Four different tie types (or “layers”) were double-sampled in this way (i.e., elicited with two prompts). Here, we will use all four layers to model the latent network structure. The four layers are:

  • money: lending and borrowing money
  • advice: giving and receiving advice
  • visit: visiting and being visited
  • kerorice: lending and borrowing of household items

We stored all the data in a single data frame, edgelist.

Click to see the code we used
# Here we are using the get_layer() function defined in Tutorial 01

library(haven)
library(tidyr)
library(dplyr)
library(magrittr)
library(igraph)

layer_money <- get_layer(1, "money", get_indivinfo(METADATA_FILE), raw_csv_folder=RAW_CSV_FOLDER)
layer_advice <- get_layer(1, "advice", get_indivinfo(METADATA_FILE), raw_csv_folder=RAW_CSV_FOLDER)
layer_kerorice <- get_layer(1, "kerorice", get_indivinfo(METADATA_FILE), raw_csv_folder=RAW_CSV_FOLDER)
layer_visit <- get_layer(1, "visit", get_indivinfo(METADATA_FILE), raw_csv_folder=RAW_CSV_FOLDER)

edgelist <- bind_rows(layer_money$edgelist, 
                      layer_advice$edgelist, 
                      layer_kerorice$edgelist, 
                      layer_visit$edgelist)
edgelist$ego <- as.character(edgelist$ego)
edgelist$alter <- as.character(edgelist$alter)
edgelist$reporter <- as.character(edgelist$reporter)

reporters <-  union(layer_money$reporters, layer_advice$reporters) %>% union(layer_kerorice$reporters) %>% union( layer_visit$reporters)
rm(layer_money, layer_advice, layer_kerorice, layer_visit)

library(vimure)
vm_config()


# The code below should help you confirm that all reporters appear in the edgelist:
setdiff(reporters, unique(edgelist$reporter)) # This should return an empty set

# Load in the network data that we processed in [Tutorial 1](/latest/tutorials/python/tutorial01-data-preparation.qmd) for Village 1
PROCESSED_CSV_FOLDER <- "docs/data/2010-0760_Data/Data/Raw_csv"

# Read in all of the csv's and combine them into one dataframe
edgelist <- do.call("rbind", list(
money = read.csv("village1_money.csv"),
layer_advice = read.csv("village1_advice.csv"),
layer_kerorice = read.csv("village1_kerorice.csv"),
layer_visit = read.csv("village1_visit.csv")
    ))

# Clean up the row names    
rownames(edgelist) <- NULL

After our preprocessing, the input data takes the form of the dataset given below.

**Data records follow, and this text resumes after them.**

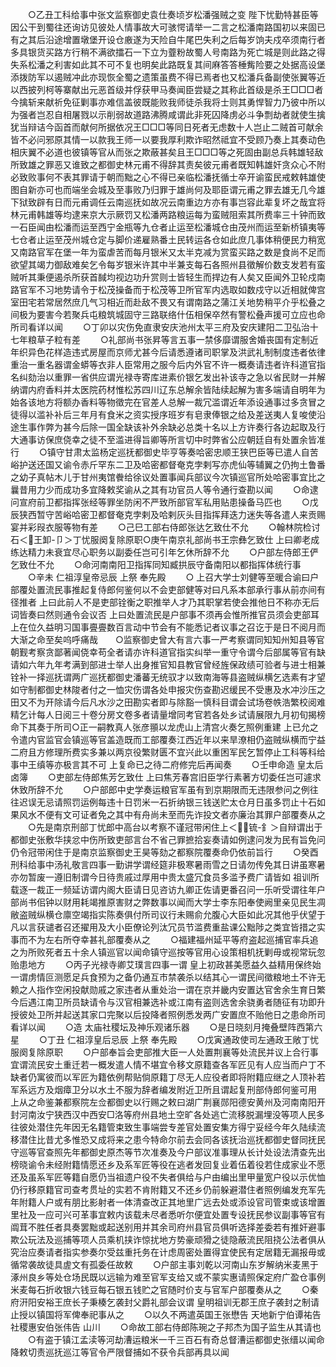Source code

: <!-- { "loadSidebar": true } -->
　　○乙丑工科给事中张文监察御史袁仕奏顷岁松潘强贼之变  陛下忧勤特甚臣等因公干到蜀往还询访见彼处人情事故大可骇愕请举一二言之松潘南路国初以来固已有之其后沿途增置墩堡开设仓廒遂为天险自牛尾巴失利之后每岁饷夫戍卒须南行者多具银货买路方行稍不满欲擂石一下立为虀粉故蜀人号南路为死亡城是则此路之得失系松潘之利害如此其不可不复也明矣此路既复其间麻答答棰觜险要之处据高设堡添拨防军以遏贼冲此亦现恢全蜀之遗策虽费不得已焉者也又松潘兵备副使张翼等近以西披列柯等寨献出元恶首级并俘获甲马奏闻臣尝疑之其称此首级是杀王□□□者今擒斩来献祈免征剿事亦难信盖彼既能败我师徒杀我将士则其勇悍智力乃彼中所以为强者岂忍自相屠戮以示削弱故道路沸腾咸谓此非死囚降虏必斗争剽劫者就使生擒犹当辩诘今函首而献何所据依况王□□□等同日死者无虑数十人岂止二贼首可献余皆不必问邪原其情一以款我王师一以要我厚利欺诈昭然祗宜不受顾乃奏上其奏动色相庆翼不必道也彼镇等官从而张之欺蔽甚矣且王□□□等之死固由副总兵韩雄轻敌所致雄之罪恶又谁致之都御史林元甫不得辞其责矣彼元甫者既知韩雄奸贪众心不附必致败事何不表其罪请于朝而黜之心不得已亲临松潘抚循士卒开谕蛮民戒敕韩雄使图自新亦可也而端坐会城及至事败乃归罪于雄尚何及耶臣谓元甫之罪去雄无几今雄下狱致辟有日而元甫调任云南巡抚如故况云南重边方亦有事岂容此辈复坏之哉宜将林元甫韩雄等均逮来京大示厥罚又松潘两路粮运每为蛮贼阻索其所费率三十钟而致一石臣闻由松潘而运至西宁金瓶等九仓者止运至松潘城仓由茂州而运至新桥镇夷等七仓者止运至茂州城仓定与脚价递雇熟番土民转运各仓如此庶几事体稍便民力稍宽又南路官军在堡一年为蛮虐苦而每月银米又太半克减为赏蛮买路之数是食尚不足而欲望其竭力御敌难矣乞令每岁银米许其中半兼支每石各照州县徵解价数支发若有蛮贼听其秉便遏杀所获首馘均视边功升赏则士皆轻生而捍边有人矣又臣闻外卫轮戍南路官军不习地势请令于松茂操备而于松茂等卫所官军内选取如数戍守以近相就俾宫室田宅若常居然庶几气习相近而赴敌不畏又有谓南路之蒲江关地势稍平介乎松叠之间极为要害今若聚兵屯粮筑城固守三路联络什伍相保卒然有警松叠声援可立应也命所司看详以闻
　　○丁卯以灾伤免直隶安庆池州太平三府及安庆建阳二卫弘治十七年粮草子粒有差
　　○礼部尚书张昇等言五事一禁侈靡谓服舍婚丧国有定制近年织异色花样造违式房屋而京师尤甚今后请悉遵诸司职掌及洪武礼制制度违者依律重治一重名器谓金蟒等衣非人臣常用之服今后内外官不许一概奏请违者许科道官指名纠劾治以重罪一省供应谓光禄寺寄库进素价银乞发出补该寺之急以省民财一并解纳谓内府香料并太医院药材惟松苏四川辽东总解余皆陆续起解为害多端请自明年为始各该地方将额办香料等物徵完在官差人总解一裁冗滥谓近年添设通事过多贪冒之徒得以滥补补后三年月有食米之资实授序班岁有皂隶俸银之给及差送夷人复唆使沿途生事作弊为甚今后除一国全缺该补外余缺必总类十名以上方许奏行各边起取及行大通事访保庶侥幸之徒不至滥进得旨卿等所言切中时弊省公应朝廷自有处置余皆准行
　　○镇守甘肃太监杨定巡抚都御史毕亨等奏哈密忠顺王狭巴臣等已遣人自苦峪护送还国又谕令赤斤罕东二卫及哈密都督奄克孛剌写亦虎仙等辅翼之仍拘土鲁番之幼子真帖木儿于甘州夷馆餋给徐议处置事闻兵部议今次镇巡官所处哈密事宜比之曩昔用力少而成功多宜降敕奖谕从之其有功官员人等令通行查勘以闻
　　○命逮问宣府前卫都指挥张经等罪坐防闲不严致所部官军私用贴患操备马匹也
　　○戊辰狭西暂守苦峪哈密卫都督奄克孛剌及哈剌灰头目指挥拜迭力迷失等各遣人来贡赐宴并彩叚衣服等物有差
　　○己巳工部右侍郎张达乞致仕不允
　　○翰林院检讨石＜王卸-卩＞丁忧服阕复除原职○庚午南京礼部尚书王宗彝乞致仕  上曰卿老成练达精力未衰宜尽心职务以副委任岂可引年乞休所辞不允
　　○户部左侍郎王俨乞致仕不允
　　○命河南南阳卫指挥同知臧拱辰守备南阳以都指挥体统行事
　　○辛未  仁祖淳皇帝忌辰  上祭  奉先殿
　　○  上召大学士刘健等至暖合谕曰户部覆处置流民事推起复侍郎何鉴何以不会吏部健等对曰凡系本部承行事从前亦间有径推者  上曰此前人不是吏部铨衡之职推举人才乃其职掌若使会推他日不称亦无后词皆奏曰然则通令会议否  上曰处置流民是户部事不须再会惟所推官员须会吏部耳  上在位久益明习国事亹亹数百言动中节会有不能悉记者议事之召讫于是日不阅月而  大渐之命至矣呜呼痛哉　　○监察御史曾大有言六事一严考察谓同知知州知县等官朝觐考察贪鄙著闻侥幸苟全者请亦许科道官指实纠举一重守令谓今后部属等官有缺请如六年九年考满到部进士举人出身推官知县教官曾经旌保政绩可验者与进士相兼铨补一择巡抚谓两广巡抚都御史潘蕃无统驭才以致南海等县盗贼纵横乞选素有才望如守制都御史林陖者付之一恤灾伤谓各处申报灾伤查勘迟缓民不受惠及水冲沙压之田又不为开除请今后凡水沙之田勘实者即与除豁一慎科目谓会试场卷帙浩繁校阅难精乞计每人日阅三十卷分房文卷多者请量增同考官若各处乡试请展限九月初旬揭榜命下其奏于所司○正一嗣教真人张彦頨以龙虎山上清宫火奏乞照例重建  上已允之令遣内官监官会镇巡等官盖造既而工部覆奏江西近年以来旱潦相仍盗贼纵横而宁益二府且方修理所费实多兼以两京役繁财匮不宜兴此以重困军民乞暂停止工科等科给事中王缜等亦极言其不可  上复命已之待二府修完后再闻奏
　　○壬申命造  皇太后卤簿
　　○吏部左侍郎焦芳乞致仕  上曰焦芳春宫旧臣学行素著方切委任岂可遽求休致所辞不允
　　○户部郎中史学奏运粮官军虽有到京期限而无违限参问之例往往迟误无忌请照罚运例每违十日罚米一石折纳银三钱送贮太仓月日虽多罚止十石如果风水不便有文可证者免之其中有舟尚未至而先诈投文者亦廉治其罪户部覆奏从之
　　○先是南京刑部丁忧郎中高台以考察不谨冠带闲住上＜锍-釒＞自辩谓出于都御史张敷华挟忿中伤所致吏部言台不省己罪摭拾妄奏请如例逮问发为民有旨免问仍令冠带闲住于是南京监察御史王昊等劾之都察院覆奏命仍依前旨行
　　○癸酉刑科给事中汤礼敬言四事一勤讲学谓经筵非极寒暑雨雪之日请勿传免其日讲虽寒暑亦勿暂废一遵旧制谓今日待贵戚过厚用中贵太盛冗食员多滥予费广请皆如  祖训所载逐一裁正一频延访谓内阁大臣请日见咨访九卿正佐请更番召问一乐听受谓往年户部尚书佀钟以财用耗竭推原害财之弊数事以闻而大学士李东阳奉使阙里亲见民生凋敝盗贼纵横仓廪空竭指实陈奏俱付所司议行未赐俞允腹心大臣如此况其他乎伏望于凡以言获谴者召还擢用及大小臣僚论列汰冗员节滥费重盐课公黜陟之类宜皆措之实事而不为左右所夺幸甚礼部覆奏从之
　　○福建福州延平等府盗起巡捕官率兵追之为所败死者五十余人镇巡官以闻命镇守巡按等官用心设策相机抚剿毋或视常玩忽贻患地方
　　○丙子光禄寺卿艾璞言四事一谓  皇上初政甚美愿益久益精用保终始一谓虏情叵测愿足兵食预为之备仍通互市禁袭杀以结其心一谓民间徵粮地土不许无赖之人指作空闲投献勋戚之家违者从重处治一谓在京并畿内安置达官舍余生育日繁今后遇江南卫所员缺请令与汉官相兼选补或江南有盗则选舍余骁勇者随征有功即升授彼处卫所并起送其家口完聚以后投降者照例悉发两广安置庶不贻他日之患命所司看详以闻
　　○造  太庙社稷坛及神乐观诸乐器
　　○是日晓刻月掩叠壁阵西第六星
　　○丁丑  仁祖淳皇后忌辰  上祭  奉先殿
　　○戊寅通政使司左通政王敞丁忧服阕复除原职
　　○户部奉旨会吏部推大臣一人处置荆襄等处流民并议上合行事宜谓流民安土重迁若一概发遣人情不堪宜令移文原籍查各军匠见有人应当而户丁不缺者仍寓彼而以军匠为籍依例帮贴倘原籍丁尽无人应役者即将附籍应继之人顶补若军系远方及烟瘴卫分以水土不服为辞者编发附近卫所且谓起复刑部侍郎何鉴可用  上从之命鉴兼都察院左佥都御史以行赐之敕曰湖广荆襄郧阳德安黄州及河南南阳开封河南汝宁狭西汉中西安□洛等府州县地土空旷各处逃亡流移脱漏埋没等项人民多往彼处潜住先年因无名籍管束致生事端尝专差官处置安集方得宁妥经今年久陆续流移潜住比昔尤多惟恐又成将来之患今特命尔前去会同各该抚治巡抚都御史督同抚民守巡等官查照先年都御史原杰等节次准奏及今户部议准事理从长计处设法清查先出榜晓谕令未经附籍情愿还乡及系军匠等役在逃者发回复业着伍着役若住成家业不愿还及虽系军匠等籍自愿仍当祖遗户役不失者俱给与户由编出里甲量宽户役以示优恤仍行移原籍官司查考贯址的实若不肯附籍又不还乡仍前躲避潜住者照例编发充军先年附籍人户或有朋比影射者一体清查改正其地里广远去处或添设官司管束或该增置里社及一应可兴可革事宜敕内该载未尽者悉听尔便宜处置专设抚民参议副事等官有阘茸不胜任者具奏罢黜或起送别用并其余司府州县官员俱听选择差委若有推奸避事欺公玩法及巡捕等项人员乘机挟诈惊扰地方势豪顽猾之徒隐蔽流民阻挠公法者俱从究治应奏请者指实参奏尔受兹重托务在计虑周密处置得宜使民有定居籍无漏报毋或循常袭故徒具虗文有孤委任故敕
　　○户部主事刘乾以河南山东岁解纳米麦黑于涿州良乡等处仓场民既以远输为难至官军支给又或不蒙实惠请照保定府广盈仓事例米麦每石折收银六钱豆每石银五钱贮之官随时价支与官军户部覆奏从之
　　○秦府汧阳安裕王庶长子秉楱乞袭封父爵礼部会议谓  皇明祖训无郡王庶子袭封之制请止授以镇国将军俾奉祀事从之
　　○以久不两遣英国王张懋告  天地新宁伯谭祐告  社稷惠安伯张伟告  山川
　　○命故工部右侍郎陈琬之子邦杰为国子监生从其请也
　　○有盗于镇江孟渎等河劫漕运粮米一千三百石有奇总督漕运都御史张缙以闻命降敕切责巡抚巡江等官令严限督捕如不获令兵部再具以闻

  • ego: generally the requester, who is also referred to as \(i\) in (De Bacco et al. 2023) (required ✔️)
  • alter: generally the giver, also referred to as \(j\) in (De Bacco et al. 2023) (required ✔️)
  • reporter: the person reporting on the tie, as referred to as \(m\) in (De Bacco et al. 2023) (required ✔️)
  • tie_type: the prompt type that was given, e.g., borrow money or lend money (optional)
  • layer: the relationship type, e.g., money (optional)
  • weight: the weight of the edge, e.g., the actual amount of money transferred (optional)

Suppose we have a data frame edgelist of our village’s data that looks like this:

set.seed(100) # for reproducibility

edgelist %>% dplyr::sample_n(size = 10, replace = FALSE)
A typical data input for VIMuRe
ego alter reporter tie_type layer weight
110501 110601 110501 visitcome visit 1
108602 109502 109502 keroricego kerorice 1
107308 106302 107308 lendmoney money 1
114701 117501 114701 keroricecome kerorice 1
104001 102101 104001 visitcome visit 1
115503 115504 115504 helpdecision advice 1
110601 102901 110601 lendmoney money 1
112902 106802 106802 helpdecision advice 1
110402 116203 116203 borrowmoney money 1
100702 100801 100702 lendmoney money 1

(Ensure that column data types are strings, not numeric.)

Alternatively, you might have your data as a directed igraph object. In this case, you must ensure that the igraph object has the following edge attributes:

  • reporter: the person reporting on the tie, as referred to as \(m\) in (De Bacco et al. 2023) (required ✔️)
  • tie_type: the prompt type that was given (optional)
  • layer: the tie type (optional)
  • weight: the weight of the edge (optional)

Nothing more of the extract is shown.